Then New York happened, and Laramie Fentone. Archer and I were pulled in different directions, family obligation versus work, and it changed things.
“I’m glad you’re home,” I tell him instead. “I feel better now that you’re back.”
“Ugh.” Aubree’s faux-gag carries across the bar, so I turn just my head and find her messing with my marriage for the second time in a single day. “I love you, you love me,” she rolls her eyes. “We’re both just really sexy, successful people. Everyone knows it already, Chief. You don’t have to scream about it so much.” She struts across the bar and leans between us, taking a fry from my plate.
Pulling back to nibble on her dinner, she glances toward Daisy and lifts a single, dangerous brow.Poor, innocent, not-hooking-up-with-Tim Daisy. “How are things in here?”
“We have to be nice to her.” I sit taller on my stool, and smirk when Archer winks. Then he goes back to eating his burger, because the faster we finish, the sooner we can go home and relax. “She seems nice.”
“Yeah, well…” When Tim looks our way and stares for a hell of a long beat, Aubree’s cheeks color with a warm blush. “Whatever. She’s been here a while now, and she hasn’t gone out of her way to piss us off.”
“Glass is half-full. I’m proud of you.” Turning my back to the bar, but grabbing my plate to set it on my lap, I use the heavy wooden countertop to support my weight as I continue eating. “The purple in your hair was a good move. He liked it.”

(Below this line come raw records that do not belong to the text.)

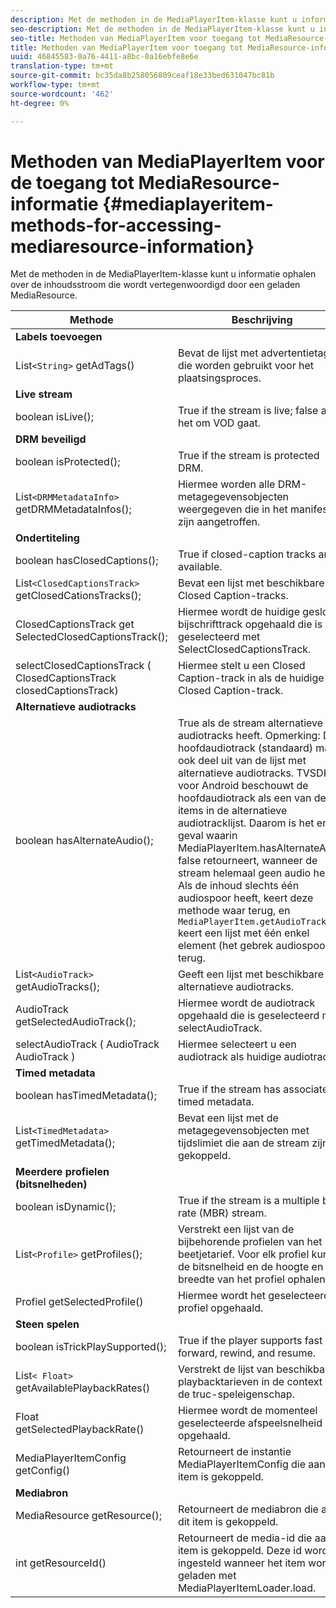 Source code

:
 ```yaml
---
description: Met de methoden in de MediaPlayerItem-klasse kunt u informatie ophalen over de inhoudsstroom die wordt vertegenwoordigd door een geladen MediaResource.
seo-description: Met de methoden in de MediaPlayerItem-klasse kunt u informatie ophalen over de inhoudsstroom die wordt vertegenwoordigd door een geladen MediaResource.
seo-title: Methoden van MediaPlayerItem voor toegang tot MediaResource-informatie
title: Methoden van MediaPlayerItem voor toegang tot MediaResource-informatie
uuid: 46845583-0a76-4411-a8bc-0a16ebfe8e6e
translation-type: tm+mt
source-git-commit: bc35da8b258056809ceaf18e33bed631047bc81b
workflow-type: tm+mt
source-wordcount: '462'
ht-degree: 0%

---
```



# Methoden van MediaPlayerItem voor de toegang tot MediaResource-informatie {#mediaplayeritem-methods-for-accessing-mediaresource-information}

Met de methoden in de MediaPlayerItem-klasse kunt u informatie ophalen over de inhoudsstroom die wordt vertegenwoordigd door een geladen MediaResource.

| Methode | Beschrijving |
|--- |--- |
| **Labels toevoegen** |  |
| List`<String>` getAdTags() | Bevat de lijst met advertentietags die worden gebruikt voor het plaatsingsproces. |
| **Live stream** |  |
| boolean isLive(); | True if the stream is live; false als het om VOD gaat. |
| **DRM beveiligd** |  |
| boolean isProtected(); | True if the stream is protected DRM. |
| List`<DRMMetadataInfo>` getDRMMetadataInfos(); | Hiermee worden alle DRM-metagegevensobjecten weergegeven die in het manifest zijn aangetroffen. |
| **Ondertiteling** |  |
| boolean hasClosedCaptions(); | True if closed-caption tracks are available. |
| List`<ClosedCaptionsTrack>` getClosedCationsTracks(); | Bevat een lijst met beschikbare Closed Caption-tracks. |
| ClosedCaptionsTrack get SelectedClosedCaptionsTrack(); | Hiermee wordt de huidige gesloten bijschrifttrack opgehaald die is geselecteerd met SelectClosedCaptionsTrack. |
| selectClosedCaptionsTrack ( ClosedCaptionsTrack closedCaptionsTrack) | Hiermee stelt u een Closed Caption-track in als de huidige Closed Caption-track. |
| **Alternatieve audiotracks** |  |
| boolean hasAlternateAudio(); | True als de stream alternatieve audiotracks heeft. Opmerking:  De hoofdaudiotrack (standaard) maakt ook deel uit van de lijst met alternatieve audiotracks.  TVSDK voor Android beschouwt de hoofdaudiotrack als een van de items in de alternatieve audiotracklijst. Daarom is het enige geval waarin MediaPlayerItem.hasAlternateAudio false retourneert, wanneer de stream helemaal geen audio heeft. Als de inhoud slechts één audiospoor heeft, keert deze methode waar terug, en `MediaPlayerItem.getAudioTracks` keert een lijst met één enkel element (het gebrek audiospoor) terug. |
| List`<AudioTrack>` getAudioTracks(); | Geeft een lijst met beschikbare alternatieve audiotracks. |
| AudioTrack getSelectedAudioTrack(); | Hiermee wordt de audiotrack opgehaald die is geselecteerd met selectAudioTrack. |
| selectAudioTrack ( AudioTrack AudioTrack ) | Hiermee selecteert u een audiotrack als huidige audiotrack. |
| **Timed metadata** |  |
| boolean hasTimedMetadata(); | True if the stream has associated timed metadata. |
| List`<TimedMetadata>` getTimedMetadata(); | Bevat een lijst met de metagegevensobjecten met tijdslimiet die aan de stream zijn gekoppeld. |
| **Meerdere profielen (bitsnelheden)** |
| boolean isDynamic(); | True if the stream is a multiple bit rate (MBR) stream. |
| List`<Profile>` getProfiles(); | Verstrekt een lijst van de bijbehorende profielen van het beetjetarief. Voor elk profiel kunt u de bitsnelheid en de hoogte en breedte van het profiel ophalen. |
| Profiel getSelectedProfile() | Hiermee wordt het geselecteerde profiel opgehaald. |
| **Steen spelen** |  |
| boolean isTrickPlaySupported(); | True if the player supports fast forward, rewind, and resume. |
| List`< Float>` getAvailablePlaybackRates() | Verstrekt de lijst van beschikbare playbacktarieven in de context van de truc-speleigenschap. |
| Float getSelectedPlaybackRate() | Hiermee wordt de momenteel geselecteerde afspeelsnelheid opgehaald. |
| MediaPlayerItemConfig getConfig() | Retourneert de instantie MediaPlayerItemConfig die aan dit item is gekoppeld. |
| **Mediabron** |  |
| MediaResource getResource(); | Retourneert de mediabron die aan dit item is gekoppeld. |
| int getResourceId() | Retourneert de media-id die aan dit item is gekoppeld. Deze id wordt ingesteld wanneer het item wordt geladen met MediaPlayerItemLoader.load. | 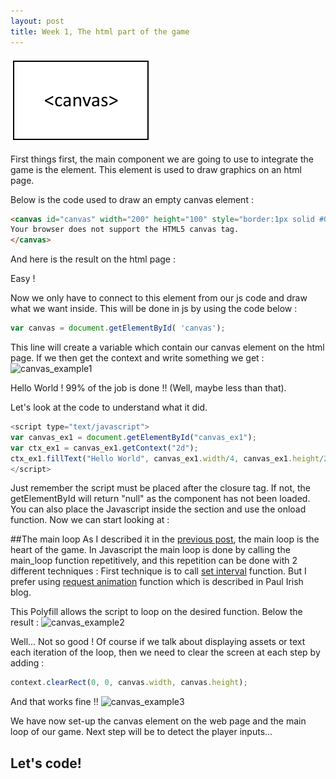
```yaml
---
layout: post
title: Week 1, The html part of the game
---
```


![excerpt picture](/images/posts/2015-9-18/excerpt.png "excerpt picture")

First things first, the main component we are going to use to integrate the game is the <canvas> element. This element is used to draw graphics on an html page.

Below is the code used to draw an empty canvas element :
```html
<canvas id="canvas" width="200" height="100" style="border:1px solid #000000;">
Your browser does not support the HTML5 canvas tag.
</canvas>
```

And here is the result on the html page :


Easy !

Now we only have to connect to this <canvas> element from our js code and draw what we want inside. This will be done in js by using the code below :
```javascript
var canvas = document.getElementById( 'canvas');
```

This line will create a variable which contain our canvas element on the html page.
If we then get the context and write something we get :
![canvas_example1](/images/posts/2015-9-18/canvas_example1.png "canvas example 1")


Hello World ! 99% of the job is done !! (Well, maybe less than that). 

Let's look at the code to understand what it did.

```javascript
<script type="text/javascript">
var canvas_ex1 = document.getElementById("canvas_ex1");
var ctx_ex1 = canvas_ex1.getContext("2d");
ctx_ex1.fillText("Hello World", canvas_ex1.width/4, canvas_ex1.height/2);
</script>
```

Just remember the script must be placed after the </canvas> closure tag.
If not, the getElementById will return "null" as the component has not been loaded.
You can also place the Javascript inside the <head> section and use the onload function. Now we can start looking at :

##The main loop
As I described it in the [previous post](http://givemehtml5.github.io/Day-0-A-long-journey#game_engine), the main loop is the heart of the game.
In Javascript the main loop is done by calling the main_loop function repetitively, and this repetition can be done with 2 different techniques :
First technique is to call [set interval](http://www.w3schools.com/jsref/met_win_setinterval.asp) function. But I prefer using [request animation](http://www.paulirish.com/2011/requestanimationframe-for-smart-animating/) function which is described in Paul Irish blog.

This Polyfill allows the script to loop on the desired function. Below the result :
![canvas_example2](/images/posts/2015-9-18/canvas_example2.png "canvas example 2")


Well... Not so good !
Of course if we talk about displaying assets or text each iteration of the loop, then we need to clear the screen at each step by adding :
```javascript
context.clearRect(0, 0, canvas.width, canvas.height);
```

And that works fine !! 
![canvas_example3](/images/posts/2015-9-18/canvas_example3.png "canvas example 3")


We have now set-up the canvas element on the web page and the main loop of our game.
Next step will be to detect the player inputs...


## Let's code!
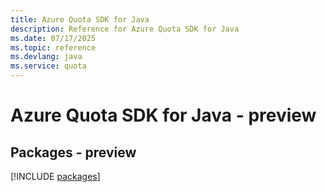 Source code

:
 ```yaml
---
title: Azure Quota SDK for Java
description: Reference for Azure Quota SDK for Java
ms.date: 07/17/2025
ms.topic: reference
ms.devlang: java
ms.service: quota
---
```

# Azure Quota SDK for Java - preview
## Packages - preview
[!INCLUDE [packages](quota-index.md)] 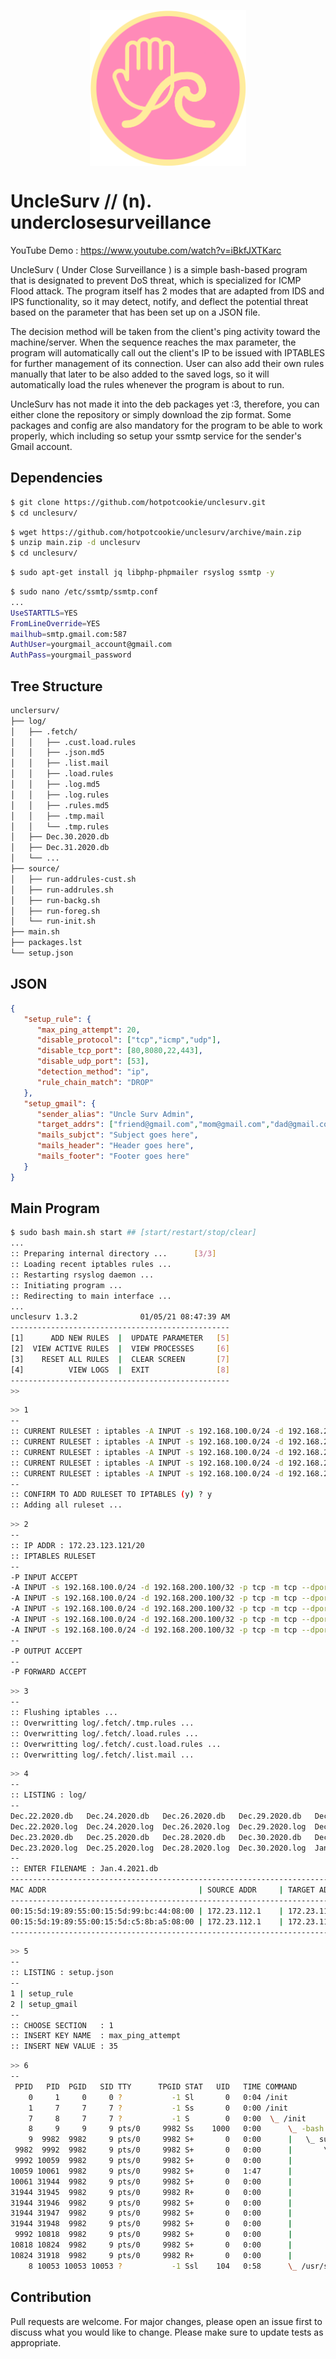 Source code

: <p align="center">
<img align="center" width="250" height="250" src="unclesurv.png?raw=true">
</p>

# UncleSurv // (n). underclosesurveillance

YouTube Demo : https://www.youtube.com/watch?v=iBkfJXTKarc

UncleSurv ( Under Close Surveillance ) is a simple bash-based program that is designated to prevent DoS threat, which is specialized for ICMP Flood attack. The program itself has 2 modes that are adapted from IDS and IPS functionality, so it may detect, notify, and deflect the potential threat based on the parameter that has been set up on a JSON file.

The decision method will be taken from the client's ping activity toward the machine/server. When the sequence reaches the max parameter, the program will automatically call out the client's IP to be issued with IPTABLES for further management of its connection. User can also add their own rules manually that later to be also added to the saved logs, so it will automatically load the rules whenever the program is about to run.

UncleSurv has not made it into the deb packages yet :3, therefore, you can either clone the repository or simply download the zip format. Some packages and config are also mandatory for the program to be able to work properly, which including so setup your ssmtp service for the sender's Gmail account.

## Dependencies
```bash
$ git clone https://github.com/hotpotcookie/unclesurv.git
$ cd unclesurv/
```
```bash
$ wget https://github.com/hotpotcookie/unclesurv/archive/main.zip
$ unzip main.zip -d unclesurv
$ cd unclesurv/
```
```bash
$ sudo apt-get install jq libphp-phpmailer rsyslog ssmtp -y
```
```bash
$ sudo nano /etc/ssmtp/ssmtp.conf
...
UseSTARTTLS=YES
FromLineOverride=YES
mailhub=smtp.gmail.com:587
AuthUser=yourgmail_account@gmail.com
AuthPass=yourgmail_password
```
## Tree Structure
```bash
unclersurv/
├── log/
│   ├── .fetch/
│   │   ├── .cust.load.rules
│   │   ├── .json.md5
│   │   ├── .list.mail
│   │   ├── .load.rules
│   │   ├── .log.md5
│   │   ├── .log.rules
│   │   ├── .rules.md5
│   │   ├── .tmp.mail
│   │   └── .tmp.rules
│   ├── Dec.30.2020.db
│   ├── Dec.31.2020.db
│   └── ...
├── source/
│   ├── run-addrules-cust.sh
│   ├── run-addrules.sh
│   ├── run-backg.sh
│   ├── run-foreg.sh
│   └── run-init.sh
├── main.sh
├── packages.lst
└── setup.json
```
## JSON
```json
{
   "setup_rule": {
      "max_ping_attempt": 20,
      "disable_protocol": ["tcp","icmp","udp"],
      "disable_tcp_port": [80,8080,22,443],
      "disable_udp_port": [53],
      "detection_method": "ip",
      "rule_chain_match": "DROP" 
   },
   "setup_gmail": {
      "sender_alias": "Uncle Surv Admin",
      "target_addrs": ["friend@gmail.com","mom@gmail.com","dad@gmail.com"],
      "mails_subjct": "Subject goes here",
      "mails_header": "Header goes here",
      "mails_footer": "Footer goes here"
   } 
}
```
## Main Program
```bash
$ sudo bash main.sh start ## [start/restart/stop/clear]
...
:: Preparing internal directory ...      [3/3]
:: Loading recent iptables rules ...
:: Restarting rsyslog daemon ...
:: Initiating program ...
:: Redirecting to main interface ...
...
unclesurv 1.3.2              01/05/21 08:47:39 AM
-------------------------------------------------
[1]      ADD NEW RULES  |  UPDATE PARAMETER   [5]
[2]  VIEW ACTIVE RULES  |  VIEW PROCESSES     [6]
[3]    RESET ALL RULES  |  CLEAR SCREEN       [7]
[4]          VIEW LOGS  |  EXIT               [8]
-------------------------------------------------
>>
```
```bash
>> 1
--
:: CURRENT RULESET : iptables -A INPUT -s 192.168.100.0/24 -d 192.168.200.100 -p tcp --dport 80 -m conntrack --ctstate NEW,ESTABLISHED -j DROP
:: CURRENT RULESET : iptables -A INPUT -s 192.168.100.0/24 -d 192.168.200.100 -p tcp --dport 8080 -m conntrack --ctstate NEW,ESTABLISHED -j DROP
:: CURRENT RULESET : iptables -A INPUT -s 192.168.100.0/24 -d 192.168.200.100 -p tcp --dport 3128 -m conntrack --ctstate NEW,ESTABLISHED -j DROP
:: CURRENT RULESET : iptables -A INPUT -s 192.168.100.0/24 -d 192.168.200.100 -p tcp --dport 22 -m conntrack --ctstate NEW,ESTABLISHED -j DROP
:: CURRENT RULESET : iptables -A INPUT -s 192.168.100.0/24 -d 192.168.200.100 -p tcp --dport 21 -m conntrack --ctstate NEW,ESTABLISHED -j DROP
--
:: CONFIRM TO ADD RULESET TO IPTABLES (y) ? y
:: Adding all ruleset ...
```
```bash
>> 2
--
:: IP ADDR : 172.23.123.121/20
:: IPTABLES RULESET
--
-P INPUT ACCEPT
-A INPUT -s 192.168.100.0/24 -d 192.168.200.100/32 -p tcp -m tcp --dport 21 -m conntrack --ctstate NEW,ESTABLISHED -j DROP
-A INPUT -s 192.168.100.0/24 -d 192.168.200.100/32 -p tcp -m tcp --dport 22 -m conntrack --ctstate NEW,ESTABLISHED -j DROP
-A INPUT -s 192.168.100.0/24 -d 192.168.200.100/32 -p tcp -m tcp --dport 3128 -m conntrack --ctstate NEW,ESTABLISHED -j DROP
-A INPUT -s 192.168.100.0/24 -d 192.168.200.100/32 -p tcp -m tcp --dport 80 -m conntrack --ctstate NEW,ESTABLISHED -j DROP
-A INPUT -s 192.168.100.0/24 -d 192.168.200.100/32 -p tcp -m tcp --dport 8080 -m conntrack --ctstate NEW,ESTABLISHED -j DROP
--
-P OUTPUT ACCEPT
--
-P FORWARD ACCEPT
```
```bash
>> 3
--
:: Flushing iptables ...
:: Overwritting log/.fetch/.tmp.rules ...
:: Overwritting log/.fetch/.load.rules ...
:: Overwritting log/.fetch/.cust.load.rules ...
:: Overwritting log/.fetch/.list.mail ...
```
```bash
>> 4
--
:: LISTING : log/
--
Dec.22.2020.db   Dec.24.2020.db   Dec.26.2020.db   Dec.29.2020.db   Dec.31.2020.db   Jan.1.2021.log  Jan.3.2021.log  Jan.5.2021.log
Dec.22.2020.log  Dec.24.2020.log  Dec.26.2020.log  Dec.29.2020.log  Dec.31.2020.log  Jan.2.2021.db   Jan.4.2021.db
Dec.23.2020.db   Dec.25.2020.db   Dec.28.2020.db   Dec.30.2020.db   Dec.31.2021.log  Jan.2.2021.log  Jan.4.2021.log
Dec.23.2020.log  Dec.25.2020.log  Dec.28.2020.log  Dec.30.2020.log  Jan.1.2021.db    Jan.3.2021.db   Jan.5.2021.db
--
:: ENTER FILENAME : Jan.4.2021.db
----------------------------------------------------------------------------------------------------------------------
MAC ADDR                                  | SOURCE ADDR     | TARGET ADDR     | PROTOCOL | SEQ             | STAT
----------------------------------------------------------------------------------------------------------------------
00:15:5d:19:89:55:00:15:5d:99:bc:44:08:00 | 172.23.112.1    | 172.23.117.251  | ICMP     | 14 ATTEMPT(S)   | --
00:15:5d:19:89:55:00:15:5d:c5:8b:a5:08:00 | 172.23.112.1    | 172.23.117.251  | ICMP     | 4 ATTEMPT(S)    | --
----------------------------------------------------------------------------------------------------------------------
```
```bash
>> 5
--
:: LISTING : setup.json
--
1 | setup_rule
2 | setup_gmail
--
:: CHOOSE SECTION   : 1
:: INSERT KEY NAME  : max_ping_attempt
:: INSERT NEW VALUE : 35
```
```bash
>> 6
--
 PPID   PID  PGID   SID TTY      TPGID STAT   UID   TIME COMMAND
    0     1     0     0 ?           -1 Sl       0   0:04 /init
    1     7     7     7 ?           -1 Ss       0   0:00 /init
    7     8     7     7 ?           -1 S        0   0:00  \_ /init
    8     9     9     9 pts/0     9982 Ss    1000   0:00      \_ -bash
    9  9982  9982     9 pts/0     9982 S+       0   0:00      |   \_ sudo ./main.sh start
 9982  9992  9982     9 pts/0     9982 S+       0   0:00      |       \_ /bin/bash ./main.sh start
 9992 10059  9982     9 pts/0     9982 S+       0   0:00      |           \_ sudo bash source/run-backg.sh
10059 10061  9982     9 pts/0     9982 S+       0   1:47      |           |   \_ bash source/run-backg.sh
10061 31944  9982     9 pts/0     9982 S+       0   0:00      |           |       \_ bash source/run-backg.sh
31944 31945  9982     9 pts/0     9982 R+       0   0:00      |           |           \_ sudo cat /var/log/syslog
31944 31946  9982     9 pts/0     9982 S+       0   0:00      |           |           \_ tail -n 1
31944 31947  9982     9 pts/0     9982 S+       0   0:00      |           |           \_ cut -c 1-6
31944 31948  9982     9 pts/0     9982 S+       0   0:00      |           |           \_ tr -s   .
 9992 10818  9982     9 pts/0     9982 S+       0   0:00      |           \_ sudo bash source/run-foreg.sh
10818 10824  9982     9 pts/0     9982 S+       0   0:00      |               \_ bash source/run-foreg.sh
10824 31918  9982     9 pts/0     9982 R+       0   0:00      |                   \_ ps axjf
    8 10053 10053 10053 ?           -1 Ssl    104   0:58      \_ /usr/sbin/rsyslogd
```
## Contribution
Pull requests are welcome. For major changes, please open an issue first to discuss what you would like to change. Please make sure to update tests as appropriate.
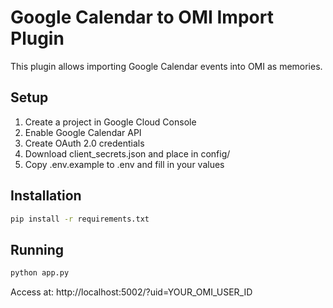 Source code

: # Google Calendar to OMI Import Plugin

This plugin allows importing Google Calendar events into OMI as memories.

## Setup

1. Create a project in Google Cloud Console
2. Enable Google Calendar API
3. Create OAuth 2.0 credentials
4. Download client_secrets.json and place in config/
5. Copy .env.example to .env and fill in your values

## Installation

```bash
pip install -r requirements.txt
```

## Running

```bash
python app.py
```

Access at: http://localhost:5002/?uid=YOUR_OMI_USER_ID
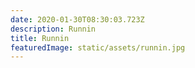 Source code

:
 ```yaml
---
date: 2020-01-30T08:30:03.723Z
description: Runnin
title: Runnin
featuredImage: static/assets/runnin.jpg
---
```

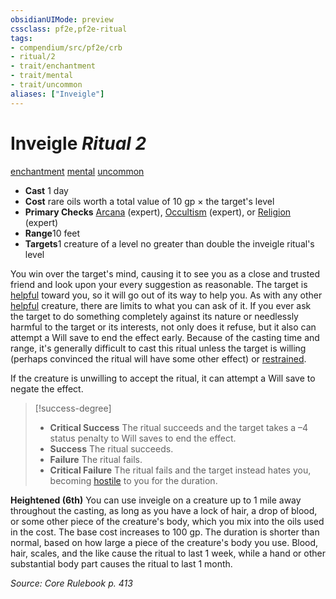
 ```yaml
---
obsidianUIMode: preview
cssclass: pf2e,pf2e-ritual
tags:
- compendium/src/pf2e/crb
- ritual/2
- trait/enchantment
- trait/mental
- trait/uncommon
aliases: ["Inveigle"]
---
```

# Inveigle *Ritual 2*  
[enchantment](../../../Rules/traits/enchantment.md)  [mental](../../../Rules/traits/mental.md)  [uncommon](../../../Rules/traits/uncommon.md)  

- **Cast** 1 day
- **Cost** rare oils worth a total value of 10 gp × the target's level
- **Primary Checks** [Arcana](../../skills.md#Arcana) (expert), [Occultism](../../skills.md#Occultism) (expert), or [Religion](../../skills.md#Religion) (expert)
- **Range**10 feet
- **Targets**1 creature of a level no greater than double the inveigle ritual's level

You win over the target's mind, causing it to see you as a close and trusted friend and look upon your every suggestion as reasonable. The target is [helpful](../../../Rules/conditions.md#Helpful) toward you, so it will go out of its way to help you. As with any other [helpful](../../../Rules/conditions.md#Helpful) creature, there are limits to what you can ask of it. If you ever ask the target to do something completely against its nature or needlessly harmful to the target or its interests, not only does it refuse, but it also can attempt a Will save to end the effect early. Because of the casting time and range, it's generally difficult to cast this ritual unless the target is willing (perhaps convinced the ritual will have some other effect) or [restrained](../../../Rules/conditions.md#Restrained).

If the creature is unwilling to accept the ritual, it can attempt a Will save to negate the effect.

> [!success-degree] 
> - **Critical Success** The ritual succeeds and the target takes a –4 status penalty to Will saves to end the effect.
> - **Success** The ritual succeeds.
> - **Failure** The ritual fails.
> - **Critical Failure** The ritual fails and the target instead hates you, becoming [hostile](../../../Rules/conditions.md#Hostile) to you for the duration.

**Heightened (6th)** You can use inveigle on a creature up to 1 mile away throughout the casting, as long as you have a lock of hair, a drop of blood, or some other piece of the creature's body, which you mix into the oils used in the cost. The base cost increases to 100 gp. The duration is shorter than normal, based on how large a piece of the creature's body you use. Blood, hair, scales, and the like cause the ritual to last 1 week, while a hand or other substantial body part causes the ritual to last 1 month.

*Source: Core Rulebook p. 413*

Considering, she peeks to Arch and nibbles on her bottom lip in thought. “Would you wanna bang Mayet more if she dyed her hair purple?”
He remains facing the mirrored wall. His contribution to our conversation as minimal as humanly possible. But still, he chuckles so his chest bounces in silence. “I already bang Mayet. It’s a done deal.”
I’d like to say that’s a lie, that I still play hard to get. But I know my truths. And Archer Malone works my body like a bass player works his instrument.
“Right,” Aubree hedges. “But say you weren’t banging yet but you really wanted to. Would the color in her hair change things?”
“Minka Mayet could have horns on her head, three tits, and a weird rash on her ass, and I’d still want to bang her.” He looks my way and winks. “Every damn day of my life.”
I roll my eyes. “Charming.”
“I don’t think the color of your hair changes things, Aubs.” Smug, he twists on his seat until his back is to the wall and his shoulder becomes my leaning post. “If a man likes a woman, he’ll pursue her. I think the purple just gave Tim an excuse to compliment you without feeling too forward. Go get your nose pierced next. I bet he’ll say something about that, too.”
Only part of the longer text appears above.